Voilà. C'est toute l'histoire du roman que je vous parle, que
je pourrais même m'arrêter là, si je voulais. Remarquez : je
vous dirai pas quelle clé elle veut demander, en réalité, cette
ancêtre qui lave ses hardes dans une rivière en contrebas du
chemin où passe tous les jours le ministre du culte. A vous
de lire, hein ? Vous verrez bien. C'est le suspens, ça. Moi,
je me contente de rabâcher que c'est génial et c'est pas si
mal non plus, après tout.
Peut-être
pas beaucoup de mots, que je disais aussi, mais surtout ceux
qu'il faut : tout nus, madame, et taillés dans la pierre sèche
des montagnes, une vraie poésie que ça fait rien que de faire
rêver le lecteur à tout un tas de secrets sur la vie, sur l'amour,
sur le temps, sur le Ciel.
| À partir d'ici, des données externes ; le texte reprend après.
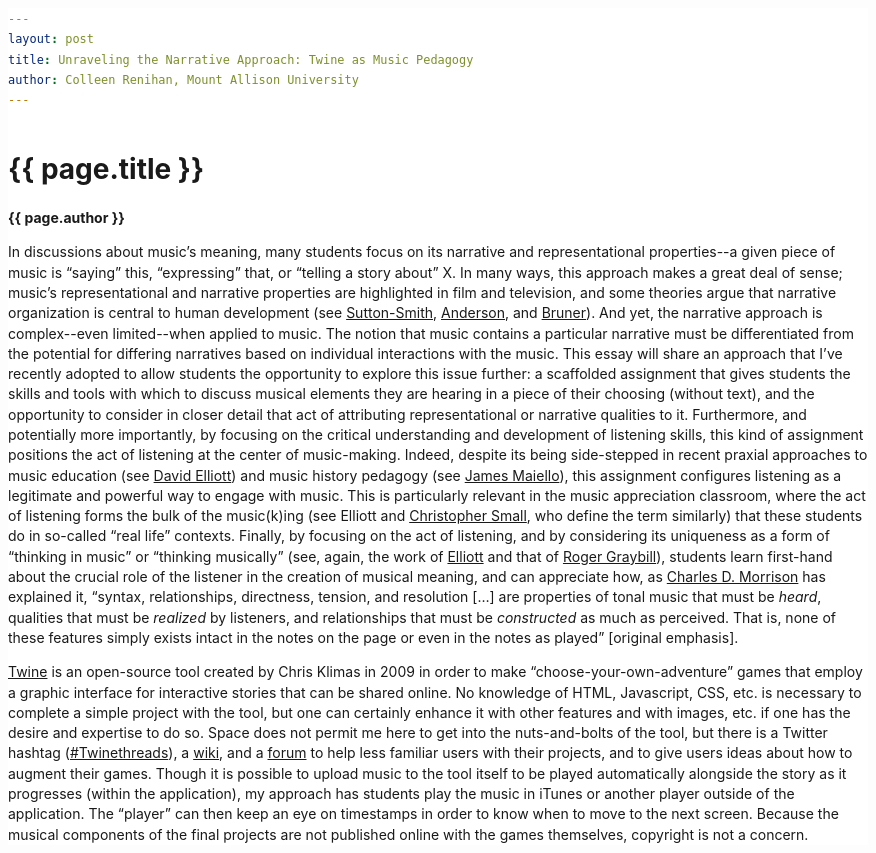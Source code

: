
 ```yaml
---
layout: post
title: Unraveling the Narrative Approach: Twine as Music Pedagogy
author: Colleen Renihan, Mount Allison University
---
```


{{ page.title }}
================

**{{ page.author }}**


In discussions about music’s meaning, many students focus on its narrative and representational properties--a given piece of music is “saying” this, “expressing” that, or “telling a story about” X. In many ways, this approach makes a great deal of sense; music’s representational and narrative properties are highlighted in film and television, and some theories argue that narrative organization is central to human development (see [Sutton-Smith](https://openlibrary.org/works/OL2680168W/The_ambiguity_of_play), [Anderson](https://openlibrary.org/books/OL11395894M/Hi-Fives), and [Bruner](https://openlibrary.org/works/OL2976729W/Acts_of_meaning)). And yet, the narrative approach is complex--even limited--when applied to music. The notion that music contains a particular narrative must be differentiated from the potential for differing narratives based on individual interactions with the music. This essay will share an approach that I’ve recently adopted to allow students the opportunity to explore this issue further: a scaffolded assignment that gives students the skills and tools with which to discuss musical elements they are hearing in a piece of their choosing (without text), and the opportunity to consider in closer detail that act of attributing representational or narrative qualities to it. Furthermore, and potentially more importantly, by focusing on the critical understanding and development of listening skills, this kind of assignment positions the act of listening at the center of music-making. Indeed, despite its being side-stepped in recent praxial approaches to music education (see [David Elliott](http://www.davidelliottmusic.com/music-matters/)) and music history pedagogy (see [James Maiello](http://www.ams-net.org/ojs/index.php/jmhp/article/view/85/127)), this assignment configures listening as a legitimate and powerful way to engage with music. This is particularly relevant in the music appreciation classroom, where the act of listening forms the bulk of the music(k)ing (see Elliott and [Christopher Small](http://www.upne.com/0819522562.html), who define the term similarly) that these students do in so-called “real life” contexts. Finally, by focusing on the act of listening, and by considering its uniqueness as a form of “thinking in music” or “thinking musically” (see, again, the work of [Elliott](http://www.davidelliottmusic.com/music-matters/) and that of [Roger Graybill](http://flipcamp.org/engagingstudents2/essays/graybill.html)), students learn first-hand about the crucial role of the listener in the creation of musical meaning, and can appreciate how, as [Charles D. Morrison](http://muse.jhu.edu/journals/jae/summary/v043/43.1.morrison.html) has explained it, “syntax, relationships, directness, tension, and resolution \[…\] are properties of tonal music that must be *heard*, qualities that must be *realized* by listeners, and relationships that must be *constructed* as much as perceived. That is, none of these features simply exists intact in the notes on the page or even in the notes as played” \[original emphasis\].

[Twine](http://www.twinery.org) is an open-source tool created by Chris Klimas in 2009 in order to make “choose-your-own-adventure” games that employ a graphic interface for interactive stories that can be shared online. No knowledge of HTML, Javascript, CSS, etc. is necessary to complete a simple project with the tool, but one can certainly enhance it with other features and with images, etc. if one has the desire and expertise to do so. Space does not permit me here to get into the nuts-and-bolts of the tool, but there is a Twitter hashtag ([\#Twinethreads](https://twitter.com/search?q=%23Twinethreads&src=typd)), a [wiki](http://twinery.org/wiki/syntax), and a [forum](http://twinery.org/forum/discussions) to help less familiar users with their projects, and to give users ideas about how to augment their games. Though it is possible to upload music to the tool itself to be played automatically alongside the story as it progresses (within the application), my approach has students play the music in iTunes or another player outside of the application. The “player” can then keep an eye on timestamps in order to know when to move to the next screen. Because the musical components of the final projects are not published online with the games themselves, copyright is not a concern.
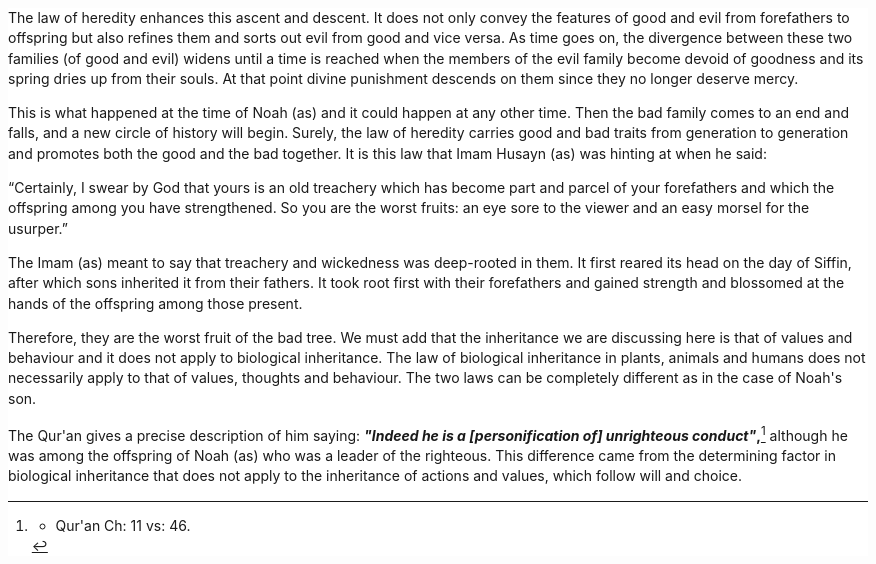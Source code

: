 The law of heredity enhances this ascent and descent. It does not only
convey the features of good and evil from forefathers to offspring but
also refines them and sorts out evil from good and vice versa. As time
goes on, the divergence between these two families (of good and evil)
widens until a time is reached when the members of the evil family
become devoid of goodness and its spring dries up from their souls. At
that point divine punishment descends on them since they no longer
deserve mercy.

This is what happened at the time of Noah (as) and it could happen at
any other time. Then the bad family comes to an end and falls, and a new
circle of history will begin. Surely, the law of heredity carries good
and bad traits from generation to generation and promotes both the good
and the bad together. It is this law that Imam Husayn (as) was hinting
at when he said:

“Certainly, I swear by God that yours is an old treachery which has
become part and parcel of your forefathers and which the offspring among
you have strengthened. So you are the worst fruits: an eye sore to the
viewer and an easy morsel for the usurper.”

The Imam (as) meant to say that treachery and wickedness was deep-rooted
in them. It first reared its head on the day of Siffin, after which sons
inherited it from their fathers. It took root first with their
forefathers and gained strength and blossomed at the hands of the
offspring among those present.

Therefore, they are the worst fruit of the bad tree. We must add that
the inheritance we are discussing here is that of values and behaviour
and it does not apply to biological inheritance. The law of biological
inheritance in plants, animals and humans does not necessarily apply to
that of values, thoughts and behaviour. The two laws can be completely
different as in the case of Noah's son.

The Qur'an gives a precise description of him saying: ***"Indeed he is a
[personification of] unrighteous conduct"*****,**[^12] although he was
among the offspring of Noah (as) who was a leader of the righteous. This
difference came from the determining factor in biological inheritance
that does not apply to the inheritance of actions and values, which
follow will and choice.

[^1]: - Sayyid Ibn Tawus’s Al-Luhuf fi Qatla al-Tufuf pg: 58.

[^2]: - Qur’an Ch: 4, Vs: 104.

[^3]: - Qur’an, Ch: 3, Vs: 140.

[^4]: - Qur’an Ch: 47, Vs: 7

[^5]: - Qur’an Ch: 58, Vs: 21.

[^6]: - Qur’an Ch: 42, Vs: 23.

[^7]: - Sheikh al-Sharifi’s Kalimat Imam al-Al-Husayn (a.s) pg. 370.

[^8]: - Qur’an Ch: 5, Vs: 55.

[^9]: - Qur’an Ch: 16, Vs: 36.

[^10]: - Qur’an Ch: 59, Vs: 19.

[^11]: - “Say, ‘I do not ask you any reward for it except the affection
for [my] relatives’ – Qur’an Ch: 42 Vs: 23. “Your guardian is only God,
His Apostle, and the faithful who maintain the prayer and give the zakat
while bowing down” Qur’an Ch: 5, Vs: 55.

[^12]: - Qur'an Ch: 11 vs: 46.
Bref, je parie que vous avez compris
qu'on est dans l'essentiel et pas ailleurs, ici. Dans le beau,
en somme, dans le grand mystère mélancolique de la vie et dans
la vie tout court. Au fait, c'est le curé qui raconte, mais
attention : rien à voir avec les sermons ampoulés de celui de
Bernanos. C'est comme sa petite confidence à lui, son aventure
de curé de village dans le fin fond de la botte, là où les paysages
désertiques, avec les moutons et tout, disent justement les
mots qu'on trouve pas forcément pour sonder l'indicible. Faut
donc conclure qu'ils reflètent sous le soleil, comme je dis,
une certaine idée de la solitude mais une solitude, là, que
Silvio D'Arzo transforme pour nous en vrai bonheur. Impossible,
décidément, de se priver de ça. Et de pas y revenir.
A
plus.
Tito
Bast
(PS
: Vous trouverez aussi Maison des autres en poche
dans la collection Rivages poche/Bibliothèque étrangère pour
quelque chose comme 30 balles ou à peine plus).